Extensions to the existing sequence of words (blocks) is not as simple as checking to see if the extension previously appears as a substring of the previous history. It boils down to the concept of reproducibility of an extension that Lempel and Ziv describe in their paper On the Complexity of Finite Sequences (I'm assuming that's what you're working from!). An extension is formed such that it is the shortest word that is not reproducible from the previous history. The concept of reproducibility of an extension that they describe is rather complicated, but it boils down to being able to find a starting position in the previous history, from which you can sequentially copy symbols from that starting position, onto the end of the history, to form the extension.

From your original sequence, assume the symbols have positions from 1 to 20. The first symbol is always a word/block by itself:

0.

The next extension is not reproducible from the previous history:

0.1.

The next extension is:

0.1.011.

The reason why it can't be 0 or 01 is as follows: 0 is reproducible from the previous history, by copying one symbol from position 1 to the end; 01 is reproducible by copying two symbols from position 1 to the end; 011 is not reproducible.

The next extension is:

0.1.011.0100.

0 is reproducible by copying one symbol from position 1 to the end; 01 is reproducible by copying two symbols from position 1 to the end; 010 is reproducible by copying three symbols from position 1 to the end; 0100 is not reproducible.

And so on.

The decomposition of 1111111 is as follows: the first symbol is a block by itself:

1.

The next extension is:

1.111111

1 is reproducible by copying one symbol from position 1 to the end of the previous history. 11 is reproducible by copying two symbols from position 1 to the end. This is where it gets complicated - in this case, when you copy two symbols, the source of the copy actually extends past the end of the previous history! In other words, the second 1 that you copy is actually part of the extension that results from copying the first 1 onto the end. Similarly, 111, 1111, 11111, 111111 are all reproducible, due to this recursive copying process. However, since we have now reached the end of the original sequence, the last extension is deemed to be 111111.

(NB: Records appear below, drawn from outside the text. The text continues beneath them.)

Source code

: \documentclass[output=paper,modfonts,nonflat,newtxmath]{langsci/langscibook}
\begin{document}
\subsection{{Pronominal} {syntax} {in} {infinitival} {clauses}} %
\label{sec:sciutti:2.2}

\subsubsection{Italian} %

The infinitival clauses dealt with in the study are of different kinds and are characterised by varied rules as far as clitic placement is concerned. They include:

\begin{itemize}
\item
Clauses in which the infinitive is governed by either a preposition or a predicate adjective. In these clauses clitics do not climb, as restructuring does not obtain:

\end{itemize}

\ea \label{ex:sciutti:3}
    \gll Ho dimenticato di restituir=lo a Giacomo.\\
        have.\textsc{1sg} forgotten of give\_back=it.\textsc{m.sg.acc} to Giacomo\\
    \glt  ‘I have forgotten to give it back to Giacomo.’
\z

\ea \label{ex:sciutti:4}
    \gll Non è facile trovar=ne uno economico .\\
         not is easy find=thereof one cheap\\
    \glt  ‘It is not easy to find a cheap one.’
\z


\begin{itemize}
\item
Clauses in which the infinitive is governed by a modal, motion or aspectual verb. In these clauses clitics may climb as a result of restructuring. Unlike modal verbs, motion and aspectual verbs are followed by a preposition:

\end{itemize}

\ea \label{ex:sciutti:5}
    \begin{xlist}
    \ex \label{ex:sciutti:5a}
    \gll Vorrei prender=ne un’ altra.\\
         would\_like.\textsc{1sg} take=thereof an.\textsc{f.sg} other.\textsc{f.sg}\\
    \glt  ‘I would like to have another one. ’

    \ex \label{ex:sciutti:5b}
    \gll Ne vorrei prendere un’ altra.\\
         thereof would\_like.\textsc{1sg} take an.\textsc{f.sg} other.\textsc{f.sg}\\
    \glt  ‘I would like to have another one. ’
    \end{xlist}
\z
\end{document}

Hopefully my explanation has made some sense.

Answer 2

This paper does not agree with your description of the algorithm. According to the paper, you have a new partition if it doesn't match any previous partition. You don't get to make partitions based on the entire unpartitioned preceding sequence, as you have done. So for your examples (I am using . instead of | to partition, since that's easier to read):

01011010001101110010

partitions into:

    0.1.01.10.100.011.0111.00.10

so the LZ76 weight is 9 (not 7).

1111111

partitions into:

1.11.111.1

They both provide an example of the case where the final partition is contained in a previous one. Hence the < r instead of <= r in the definition.

I don't have the original paper, so I can't check whether this paper got it wrong or not. However I doubt that they incorrectly copied the definition from the original paper.